### What the exercise asks
Take the entries below and print, exactly, the stretch from the line containing "In the third" through the line containing "set of methods", both included.

### Available records

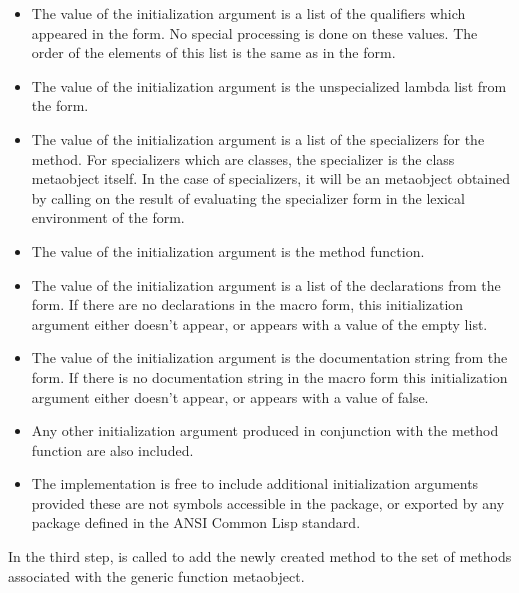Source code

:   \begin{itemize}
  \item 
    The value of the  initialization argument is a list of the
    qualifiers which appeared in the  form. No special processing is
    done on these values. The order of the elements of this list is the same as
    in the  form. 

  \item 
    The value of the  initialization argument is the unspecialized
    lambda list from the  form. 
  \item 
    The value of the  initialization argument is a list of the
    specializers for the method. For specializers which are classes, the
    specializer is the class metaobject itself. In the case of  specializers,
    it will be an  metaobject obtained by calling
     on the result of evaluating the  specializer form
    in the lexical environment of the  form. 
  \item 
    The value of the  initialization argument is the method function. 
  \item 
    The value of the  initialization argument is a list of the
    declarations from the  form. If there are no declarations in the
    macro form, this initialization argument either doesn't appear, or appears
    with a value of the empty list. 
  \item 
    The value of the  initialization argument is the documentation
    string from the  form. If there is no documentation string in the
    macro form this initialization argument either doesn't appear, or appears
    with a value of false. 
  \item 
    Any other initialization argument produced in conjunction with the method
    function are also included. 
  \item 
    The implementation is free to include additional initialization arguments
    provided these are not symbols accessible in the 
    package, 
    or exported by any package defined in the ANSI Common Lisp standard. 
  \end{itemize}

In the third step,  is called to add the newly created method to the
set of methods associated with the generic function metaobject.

* * *

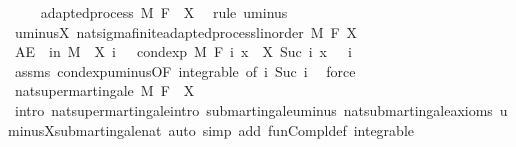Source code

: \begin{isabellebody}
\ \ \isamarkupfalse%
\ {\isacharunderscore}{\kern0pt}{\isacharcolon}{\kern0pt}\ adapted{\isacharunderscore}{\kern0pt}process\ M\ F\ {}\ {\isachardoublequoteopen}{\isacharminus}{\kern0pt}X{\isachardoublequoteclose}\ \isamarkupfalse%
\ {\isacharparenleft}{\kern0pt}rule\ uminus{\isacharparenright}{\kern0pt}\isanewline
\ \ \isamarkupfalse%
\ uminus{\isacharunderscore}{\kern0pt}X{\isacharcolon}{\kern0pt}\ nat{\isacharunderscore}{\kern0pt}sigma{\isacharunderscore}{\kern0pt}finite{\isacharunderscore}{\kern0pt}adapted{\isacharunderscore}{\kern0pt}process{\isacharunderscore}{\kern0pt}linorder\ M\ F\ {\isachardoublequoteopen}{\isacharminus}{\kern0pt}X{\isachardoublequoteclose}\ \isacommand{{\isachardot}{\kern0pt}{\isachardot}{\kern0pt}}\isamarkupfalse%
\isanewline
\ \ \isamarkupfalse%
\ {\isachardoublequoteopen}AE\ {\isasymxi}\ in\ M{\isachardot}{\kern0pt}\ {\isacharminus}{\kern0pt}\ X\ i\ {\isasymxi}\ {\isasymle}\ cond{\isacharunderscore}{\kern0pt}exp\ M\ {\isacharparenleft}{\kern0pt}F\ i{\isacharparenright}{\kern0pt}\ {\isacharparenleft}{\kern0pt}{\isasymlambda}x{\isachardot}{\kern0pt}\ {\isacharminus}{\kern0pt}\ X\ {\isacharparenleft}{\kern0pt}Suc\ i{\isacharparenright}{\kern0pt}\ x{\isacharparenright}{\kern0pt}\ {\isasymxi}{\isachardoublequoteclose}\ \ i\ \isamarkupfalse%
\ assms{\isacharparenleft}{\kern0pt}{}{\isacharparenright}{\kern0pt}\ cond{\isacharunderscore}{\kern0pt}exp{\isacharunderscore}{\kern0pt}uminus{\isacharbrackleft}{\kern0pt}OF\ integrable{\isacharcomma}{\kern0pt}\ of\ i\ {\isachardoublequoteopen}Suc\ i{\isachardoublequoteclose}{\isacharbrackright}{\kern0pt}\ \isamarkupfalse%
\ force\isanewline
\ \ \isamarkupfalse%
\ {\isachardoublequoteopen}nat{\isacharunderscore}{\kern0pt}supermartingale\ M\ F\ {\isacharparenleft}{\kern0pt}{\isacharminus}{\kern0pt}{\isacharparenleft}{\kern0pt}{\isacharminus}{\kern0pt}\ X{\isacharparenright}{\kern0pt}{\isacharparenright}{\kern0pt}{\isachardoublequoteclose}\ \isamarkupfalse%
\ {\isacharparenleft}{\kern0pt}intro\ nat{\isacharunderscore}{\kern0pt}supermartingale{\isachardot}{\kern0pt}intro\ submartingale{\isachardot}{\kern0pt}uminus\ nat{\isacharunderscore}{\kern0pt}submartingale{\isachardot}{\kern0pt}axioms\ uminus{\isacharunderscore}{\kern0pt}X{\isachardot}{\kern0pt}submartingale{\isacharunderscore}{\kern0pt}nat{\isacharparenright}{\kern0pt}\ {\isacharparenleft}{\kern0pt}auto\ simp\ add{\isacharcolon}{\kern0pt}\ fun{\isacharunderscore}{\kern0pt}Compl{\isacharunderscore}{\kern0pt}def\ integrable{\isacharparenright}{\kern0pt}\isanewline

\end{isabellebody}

### Solution for this exercise
In the third step,  is called to add the newly created method to the
set of methods associated with the generic function metaobject.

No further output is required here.